Around the fiftieth time I checked my watch, Nick pointed toward the entrance flap, pulled the mask over his face, and crouched behind a stack of bins. He drew his weapon, but I left my Bear-loaned gun in its holster at the small of my back. Our plan hinged on Rosario’s desire to kidnap me. He’d likely cut and run if he saw me armed, and even though Bear would be right there to stop him, we didn’t need the risk of a tussle.

  My pulse quickened as my enhanced hearing picked up approaching footsteps.

  Rosario pushed the tent flap aside and stepped in, eyes narrowing at the sight of me. I faked a startle and stumbled back a few steps, while I silently urged him to continue forward. I had faith that Bear would hear if things went to shit and come back us up, but none of us wanted it to come to that.

  “What the hell are you doing here?” I demanded, trying to sound just the right amount of panicked. A few more feet and Nick would have the drop on him.
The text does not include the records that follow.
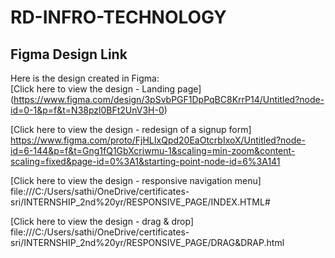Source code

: # RD-INFRO-TECHNOLOGY
## Figma Design Link

Here is the design created in Figma:  
[Click here to view the design - Landing page]
(https://www.figma.com/design/3pSvbPGF1DpPqBC8KrrP14/Untitled?node-id=0-1&p=f&t=N38pzl0BFt2UnV3H-0)

[Click here to view the design - redesign of a signup form]
https://www.figma.com/proto/FjHLIxQpd20EaOtcrbIxoX/Untitled?node-id=6-144&p=f&t=Gng1fQ1GbXcriwmu-1&scaling=min-zoom&content-scaling=fixed&page-id=0%3A1&starting-point-node-id=6%3A141

[Click here to view the design - responsive navigation menu]
file:///C:/Users/sathi/OneDrive/certificates-sri/INTERNSHIP_2nd%20yr/RESPONSIVE_PAGE/INDEX.HTML#

[Click here to view the design - drag & drop]
file:///C:/Users/sathi/OneDrive/certificates-sri/INTERNSHIP_2nd%20yr/RESPONSIVE_PAGE/DRAG&DRAP.html
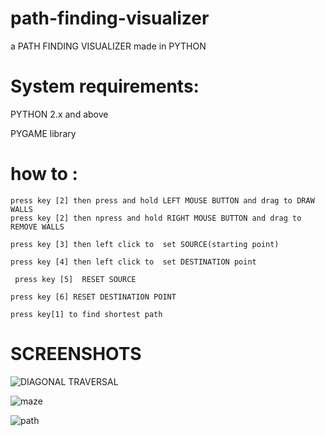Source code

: # path-finding-visualizer
 a PATH FINDING VISUALIZER made in PYTHON
 
 
# System requirements:


  PYTHON 2.x and above
  
  
  PYGAME library 
  
# how to :
 
    press key [2] then press and hold LEFT MOUSE BUTTON and drag to DRAW WALLS
    press key [2] then npress and hold RIGHT MOUSE BUTTON and drag to REMOVE WALLS
    
    press key [3] then left click to  set SOURCE(starting point)
 
    press key [4] then left click to  set DESTINATION point
 
  	 press key [5]  RESET SOURCE
 
   	press key [6] RESET DESTINATION POINT
  
    press key[1] to find shortest path
    
# SCREENSHOTS  

  ![DIAGONAL TRAVERSAL](https://user-images.githubusercontent.com/29229288/78140746-1b237f80-7448-11ea-8cbc-0090bb2dd094.png)

  ![maze](https://user-images.githubusercontent.com/29229288/77899081-d0640500-7299-11ea-81ec-9df74f7b87f6.png)
   
  ![path](https://user-images.githubusercontent.com/29229288/77899179-f8536880-7299-11ea-9bac-91a3815e0044.png)
  
  
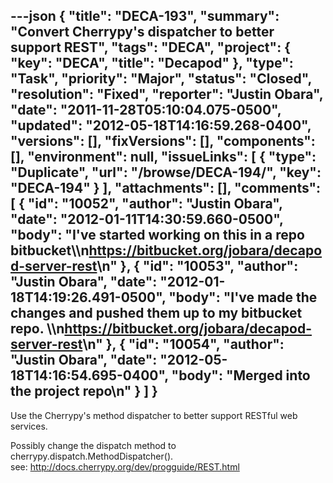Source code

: ---json
{
  "title": "DECA-193",
  "summary": "Convert Cherrypy's dispatcher to better support REST",
  "tags": "DECA",
  "project": {
    "key": "DECA",
    "title": "Decapod"
  },
  "type": "Task",
  "priority": "Major",
  "status": "Closed",
  "resolution": "Fixed",
  "reporter": "Justin Obara",
  "date": "2011-11-28T05:10:04.075-0500",
  "updated": "2012-05-18T14:16:59.268-0400",
  "versions": [],
  "fixVersions": [],
  "components": [],
  "environment": null,
  "issueLinks": [
    {
      "type": "Duplicate",
      "url": "/browse/DECA-194/",
      "key": "DECA-194"
    }
  ],
  "attachments": [],
  "comments": [
    {
      "id": "10052",
      "author": "Justin Obara",
      "date": "2012-01-11T14:30:59.660-0500",
      "body": "I've started working on this in a repo bitbucket\\\n<https://bitbucket.org/jobara/decapod-server-rest>\n"
    },
    {
      "id": "10053",
      "author": "Justin Obara",
      "date": "2012-01-18T14:19:26.491-0500",
      "body": "I've made the changes and pushed them up to my bitbucket repo. \\\n<https://bitbucket.org/jobara/decapod-server-rest>\n"
    },
    {
      "id": "10054",
      "author": "Justin Obara",
      "date": "2012-05-18T14:16:54.695-0400",
      "body": "Merged into the project repo\n"
    }
  ]
}
---
Use the Cherrypy's method dispatcher to better support RESTful web services.

Possibly change the dispatch method to cherrypy.dispatch.MethodDispatcher().\
see: <http://docs.cherrypy.org/dev/progguide/REST.html>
  Rosario swept a quick look around the tent then, apparently satisfied we were alone, pulled the Taser from his jacket and advanced on me. “Looks like I’m taking you in—”

  “Drop the weapon now,” Nick ordered as he stepped from behind the bins. Rosario pivoted, but went still at the sight of the gun in Nick’s hands. Nick wasn’t a big guy, but Rosario obviously had enough experience to see beyond size and note the calm expertise and the rock-steady aim.

  Jaw tight, Rosario placed the Taser on the ground. I drew my gun and held it on him as Nick retrieved the Taser and did a quick patdown, then pulled a set of handcuffs from his jacket and secured Rosario’s hands behind him.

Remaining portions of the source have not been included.